Asked if the Palestinian people would support a peace agreement, he said that “there has been a fundamental change in the mindset of the Palestinians” and that they were “fully committed to nonviolence.
“I think it’s time for the expectations to be set high,” Fayyad said. “We have to believe that this can happen in order for it to happen.”
But Muhammad Shtayyeh, a member of the PA negotiating team and the Fatah Central Committee, seemed to be reading from a different playbook altogether, telling the London-based Asharq al- Awsat newspaper that the Palestinians would no longer “distinguish between Haifa and Ramallah if Israeli occupation continues.”
Shtayyeh, who is closely associated with PA President Mahmoud Abbas, accused Israel of avoiding the twostate solution ever since the Madrid Peace Conference in 1991.
“The Palestinian leadership made a historic concession in 1991 when it agreed to the establishment of a Palestinian state on 22 percent of the historic lands of Palestine,” he said. “This state was supposed to have been established in 1999, but the years are passing by and Israel is avoiding this, which will force us to search for other methods.”
The PA official said that “if Israel does not want to stop occupying the West Bank there will be nothing to prompt us to distinguishbetween Haifa and Ramallah.”
He added that Israel is mistaken if it thinks that the PA would agree to be without authority.
“We’re not municipalities and we will hand over the municipal powers to Israel if nothing happens,” Shtayyeh said. “Let the occupation then provide services.”
The paper quoted a senior PA official as also threatening to cancel all agreements with Israel if the peace process fails.

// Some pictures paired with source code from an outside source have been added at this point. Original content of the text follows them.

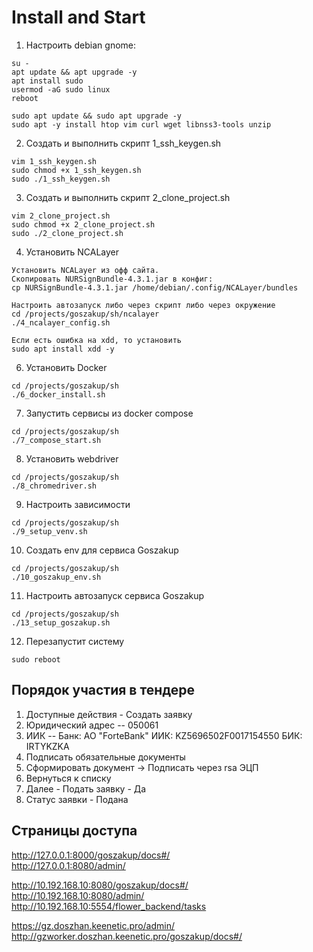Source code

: # Install and Start
1. Настроить debian gnome:
```
su -  
apt update && apt upgrade -y  
apt install sudo  
usermod -aG sudo linux  
reboot  

sudo apt update && sudo apt upgrade -y  
sudo apt -y install htop vim curl wget libnss3-tools unzip
```
2. Создать и выполнить скрипт 1_ssh_keygen.sh
```
vim 1_ssh_keygen.sh
sudo chmod +x 1_ssh_keygen.sh
sudo ./1_ssh_keygen.sh
```
3. Создать и выполнить скрипт 2_clone_project.sh
```
vim 2_clone_project.sh
sudo chmod +x 2_clone_project.sh
sudo ./2_clone_project.sh
```

4. Установить NCALayer
```
Установить NCALayer из офф сайта.
Скопировать NURSignBundle-4.3.1.jar в конфиг:
cp NURSignBundle-4.3.1.jar /home/debian/.config/NCALayer/bundles

Настроить автозапуск либо через скрипт либо через окружение
cd /projects/goszakup/sh/ncalayer
./4_ncalayer_config.sh

Если есть ошибка на xdd, то установить
sudo apt install xdd -y
```
6. Установить Docker
```
cd /projects/goszakup/sh
./6_docker_install.sh
```

7. Запустить сервисы из docker compose 
```
cd /projects/goszakup/sh
./7_compose_start.sh

```
8. Установить webdriver
```
cd /projects/goszakup/sh
./8_chromedriver.sh
```
9. Настроить зависимости
```
cd /projects/goszakup/sh
./9_setup_venv.sh
```
10. Создать env для сервиса Goszakup
```
cd /projects/goszakup/sh
./10_goszakup_env.sh
```
11. Настроить автозапуск сервиса Goszakup
```
cd /projects/goszakup/sh
./13_setup_goszakup.sh
```
12. Перезапустит систему
```
sudo reboot
```


## Порядок участия в тендере
1. Доступные действия - Создать заявку 
2. Юридический адрес -- 050061  
3. ИИК -- Банк: АО "ForteBank" ИИК: KZ5696502F0017154550 БИК: IRTYKZKA 
4. Подписать обязательные документы  
5. Сформировать документ -> Подписать через rsa ЭЦП
6. Вернуться к списку
7. Далее - Подать заявку - Да
8. Статус заявки - Подана                         

## Страницы доступа
http://127.0.0.1:8000/goszakup/docs#/  
http://127.0.0.1:8080/admin/  

http://10.192.168.10:8080/goszakup/docs#/  
http://10.192.168.10:8080/admin/
http://10.192.168.10:5554/flower_backend/tasks

https://gz.doszhan.keenetic.pro/admin/
http://gzworker.doszhan.keenetic.pro/goszakup/docs#/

The latest threats came as the PA prepares to seek recognition from the UN Security Council for a Palestinian state along the June 4, 1967, lines.
Shtayyeh said that in wake of the Obama administration’s failure to persuade Israel to stop settlement construction, the PA leadership was considering three options: seeking unilateral recognition of the international community for a Palestinian state, bringing Russia and the EU as sponsors of the peace process, and going to the Security Council.
Shtayyeh said the US was no longer an honest broker because of its “bias” in favor of Israel. US special envoy George Mitchell did not achieve anything during his tour of the region last week, he said.
He added that the Palestinians had reached the conclusion that the Israeli government was not a “partner to peace.” This is a government that enjoys settlements, he said.
Chief PA negotiator Saeb Erekat, meanwhile, expressed sharp dissatisfaction on Friday over a resolution passed by the US House of Representatives on Wednesday opposing any unilateral steps to create a sovereign, independent Palestinian state, according to an AFP report.
“Through the passage of this resolution, the US Congress is contradicting the policy of the American government to create a Palestinian state, by hindering the ability of the Palestinians to navigate around the Israeli government’s obstructionist policies,” Erekat was quoted as saying.
“Recognizing the state of Palestine on the 1967 borders is a sovereign, unilateral decision of individual states,” Erekat said. “While the United States can choose to withhold recognition of our state, it cannot obstruct other countries from exercising this sovereign right.”
An Israeli government official said the recognition most needed now was Palestinian acknowledgment of Israel as the nation-state of the Jewish people.
“There can be no peace without recognition,” the official said. “And just as Israel has recognized the Palestinian right to a state and national self-determination, the Palestinians must recognize the Jewish right to self-determination and a state of our own.”
The official, spelling out Israel’s position on the negotiations over core issues, said that while the issue of borders needed to be negotiated, this was interrelated with other core issues.
“How can one expect Israel to agree to where the final border will be without knowing what the character of the Palestinian state on the other side of the border will be?” the official asked. “Will that state be effectively demilitarized? Will it be peace-loving and stop incitement? Will it recognize the legitimacy of the Jewish state?”